浦和地方裁判所 昭和59年(タ)57号 判決 1986年8月04日
原告
甲山花子
右訴訟代理人弁護士
西村孝一
被告
甲山太郎
右訴訟代理人弁護士
川崎友夫
同
大江保直
同
柴田秀
同
狐塚鉄世
同
萩谷雅和
主文
一 原告と被告とを離婚する。
二 原告と被告間の長男一郎(昭和五三年八月五日生)及び二男二郎(昭和五六年四月一七日生)の親権者をいずれも原告と定め、原告をして右二子を監護養育させる。
三 被告は、原告に対し、長男一郎を引き渡せ。
四 被告が分担すべき右二子の監護養育費用を、長男一郎については一か月金三万八〇〇〇円、二男二郎については、一か月金三万一〇〇〇円とする。
五 被告は、原告に対し、本判決確定の日から、毎月末日限り、前項の一か月金六万九〇〇〇円の割合による金員(判決確定の日を含む月については日割計算とする。)を支払え。
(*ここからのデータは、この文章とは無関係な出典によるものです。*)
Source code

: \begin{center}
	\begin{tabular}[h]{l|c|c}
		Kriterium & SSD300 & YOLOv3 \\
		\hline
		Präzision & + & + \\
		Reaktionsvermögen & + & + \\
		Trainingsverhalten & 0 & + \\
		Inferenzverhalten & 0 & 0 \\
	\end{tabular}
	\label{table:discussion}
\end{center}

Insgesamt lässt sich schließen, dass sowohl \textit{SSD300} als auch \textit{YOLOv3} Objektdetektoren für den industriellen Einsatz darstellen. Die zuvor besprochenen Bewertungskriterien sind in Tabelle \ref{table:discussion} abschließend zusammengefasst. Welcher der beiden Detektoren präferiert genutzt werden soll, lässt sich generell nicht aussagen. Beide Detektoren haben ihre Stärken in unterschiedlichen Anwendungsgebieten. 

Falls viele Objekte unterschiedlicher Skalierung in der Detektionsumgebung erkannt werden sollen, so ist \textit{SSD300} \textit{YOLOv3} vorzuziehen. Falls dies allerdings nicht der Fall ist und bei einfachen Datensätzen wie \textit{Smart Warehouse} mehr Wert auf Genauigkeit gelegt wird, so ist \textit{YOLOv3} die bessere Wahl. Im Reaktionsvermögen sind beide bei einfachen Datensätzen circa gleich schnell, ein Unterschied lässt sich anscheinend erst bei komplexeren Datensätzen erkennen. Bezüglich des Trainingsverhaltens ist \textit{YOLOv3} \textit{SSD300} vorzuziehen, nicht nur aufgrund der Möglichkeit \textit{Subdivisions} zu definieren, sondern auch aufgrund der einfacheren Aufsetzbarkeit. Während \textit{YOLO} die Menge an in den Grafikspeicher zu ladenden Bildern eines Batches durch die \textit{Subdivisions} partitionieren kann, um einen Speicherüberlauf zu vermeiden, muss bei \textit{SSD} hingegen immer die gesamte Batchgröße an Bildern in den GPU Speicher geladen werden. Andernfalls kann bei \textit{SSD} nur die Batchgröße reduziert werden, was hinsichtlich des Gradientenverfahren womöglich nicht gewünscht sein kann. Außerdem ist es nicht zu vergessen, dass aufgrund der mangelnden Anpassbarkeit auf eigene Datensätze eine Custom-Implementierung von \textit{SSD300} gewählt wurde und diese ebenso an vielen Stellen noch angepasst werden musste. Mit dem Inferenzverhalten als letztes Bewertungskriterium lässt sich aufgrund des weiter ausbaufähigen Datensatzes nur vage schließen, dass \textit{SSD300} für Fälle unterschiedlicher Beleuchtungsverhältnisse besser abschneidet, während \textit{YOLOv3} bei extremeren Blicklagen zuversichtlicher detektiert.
六 被告は、原告に対し、金三〇〇万円及びこれに対する昭和五九年五月二三日からその支払済みまで年五分の割合による金員を支払え。
七 被告から、原告に対し、金五〇〇万円を財産分与させる。
八 被告は、原告に対し、前項の金五〇〇万円を支払え。
九 訴訟費用は被告の負担とする。
一〇 この判決は、主文第六項に限り、仮に執行することができる。
事実
第一 当事者の求める裁判
原告
「一 主文第一項ないし第三項同旨
二 被告は、原告に対し、右二子の監護に要する費用として、両名がそれぞれ成人するまで、一子について一か月金五万円の割合による金員を支払え。
三 被告から、原告に対し、金七〇〇万円を分与する。
四 被告は原告に対し前項の金額を含めて金一〇〇〇万円及びこれに対する昭和五九年五月二三日から支払済みまで年五分の割合による金員を支払え。
五 訴訟費用は被告の負担とする。」との判決及び第四項について仮執行宣言
被告
「一 原告の請求をいずれも棄却する。
二 訴訟費用は原告の負担とする。」との判決。
第二 当事者の主張
(原告・請求原因)
一 婚姻の経過
原告と被告は、婚姻当時、いずれも東京都江戸川区所在のA学園に勤務する教員であり、一年余りの交際の後、昭和五一年一月一八日に婚姻し、当初は埼玉県八潮市の借家に居住し、昭和五二年三月江戸川区のA学園職員寮に転居し、その後婚姻関係が事実上破綻した昭和五八年八月まで同所に居住していた。
二 離婚原因 その一 不貞行為等
1(一) 被告は、昭和五五年夏頃から昭和五六年初旬にかけて、有夫の女性と継続的な関係を持つた。
(二) 右女性の夫と思われる人物から、右責任を追及され、示談を迫られた被告は、示談(二回分けて行われた。)を秘密裏に行おうとして、昭和五五年八月の示談の際、交通事故の示談金と偽つて、原告を欺き、示談金九五万円の支払を了解させた。しかし、昭和五六年五月の示談の際、示談金が五〇〇万円に及んだため、被告の父は、原告の父に事情を打ち明け、被告の不貞行為は、原告の知るところとなつた。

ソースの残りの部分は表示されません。